= Assigned task =
Write out the lines below once more, exactly as they appear. Do not include pictures.

= Entries provided =
-----

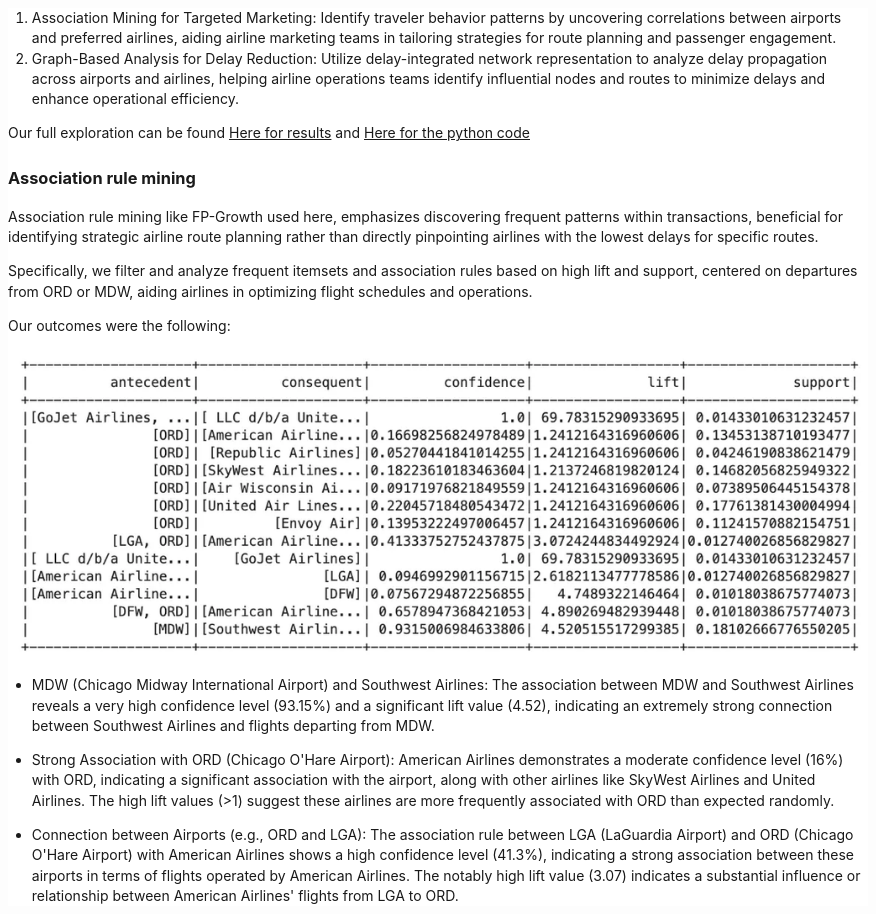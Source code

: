 1. Association Mining for Targeted Marketing: Identify traveler behavior patterns by uncovering correlations between airports and preferred airlines, aiding airline marketing teams in tailoring strategies for route planning and passenger engagement.
2. Graph-Based Analysis for Delay Reduction: Utilize delay-integrated network representation to analyze delay propagation across airports and airlines, helping airline operations teams identify influential nodes and routes to minimize delays and enhance operational efficiency.

Our full exploration can be found [Here for results](https://github.com/jasoncchandra/delayedflighttracker/blob/main/Expansion_%20The%202%20Goals%20and%20Scope%20of%20this%20Project.pdf) and [Here for the python code](https://github.com/jasoncchandra/delayedflighttracker/blob/main/Association%20and%20Graph%20Analysis-Final.ipynb)


### Association rule mining
Association rule mining like FP-Growth used here, emphasizes discovering frequent patterns within transactions, beneficial for identifying strategic airline route planning rather than directly pinpointing airlines with the lowest delays for specific routes.

Specifically, we filter and analyze frequent itemsets and association rules based on high lift and support, centered on departures from ORD or MDW, aiding airlines in optimizing flight schedules and operations.

Our outcomes were the following:

![Association Mining Outcomes](/img/blog/2024-01-09-real-time-flight-delays/AssociationMining.webp)

- MDW (Chicago Midway International Airport) and Southwest Airlines: The association between MDW and Southwest Airlines reveals a very high confidence level (93.15%) and a significant lift value (4.52), indicating an extremely strong connection between Southwest Airlines and flights departing from MDW.

- Strong Association with ORD (Chicago O'Hare Airport): American Airlines demonstrates a moderate confidence level (16%) with ORD, indicating a significant association with the airport, along with other airlines like SkyWest Airlines and United Airlines. The high lift values (>1) suggest these airlines are more frequently associated with ORD than expected randomly.

- Connection between Airports (e.g., ORD and LGA): The association rule between LGA (LaGuardia Airport) and ORD (Chicago O'Hare Airport) with American Airlines shows a high confidence level (41.3%), indicating a strong association between these airports in terms of flights operated by American Airlines. The notably high lift value (3.07) indicates a substantial influence or relationship between American Airlines' flights from LGA to ORD.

-----

= Worked solution =
Source code

: 1. Association Mining for Targeted Marketing: Identify traveler behavior patterns by uncovering correlations between airports and preferred airlines, aiding airline marketing teams in tailoring strategies for route planning and passenger engagement.
2. Graph-Based Analysis for Delay Reduction: Utilize delay-integrated network representation to analyze delay propagation across airports and airlines, helping airline operations teams identify influential nodes and routes to minimize delays and enhance operational efficiency.

Our full exploration can be found [Here for results](https://github.com/jasoncchandra/delayedflighttracker/blob/main/Expansion_%20The%202%20Goals%20and%20Scope%20of%20this%20Project.pdf) and [Here for the python code](https://github.com/jasoncchandra/delayedflighttracker/blob/main/Association%20and%20Graph%20Analysis-Final.ipynb)


### Association rule mining
Association rule mining like FP-Growth used here, emphasizes discovering frequent patterns within transactions, beneficial for identifying strategic airline route planning rather than directly pinpointing airlines with the lowest delays for specific routes.

Specifically, we filter and analyze frequent itemsets and association rules based on high lift and support, centered on departures from ORD or MDW, aiding airlines in optimizing flight schedules and operations.

Our outcomes were the following:

![Association Mining Outcomes](/img/blog/2024-01-09-real-time-flight-delays/AssociationMining.webp)

- MDW (Chicago Midway International Airport) and Southwest Airlines: The association between MDW and Southwest Airlines reveals a very high confidence level (93.15%) and a significant lift value (4.52), indicating an extremely strong connection between Southwest Airlines and flights departing from MDW.

- Strong Association with ORD (Chicago O'Hare Airport): American Airlines demonstrates a moderate confidence level (16%) with ORD, indicating a significant association with the airport, along with other airlines like SkyWest Airlines and United Airlines. The high lift values (>1) suggest these airlines are more frequently associated with ORD than expected randomly.

- Connection between Airports (e.g., ORD and LGA): The association rule between LGA (LaGuardia Airport) and ORD (Chicago O'Hare Airport) with American Airlines shows a high confidence level (41.3%), indicating a strong association between these airports in terms of flights operated by American Airlines. The notably high lift value (3.07) indicates a substantial influence or relationship between American Airlines' flights from LGA to ORD.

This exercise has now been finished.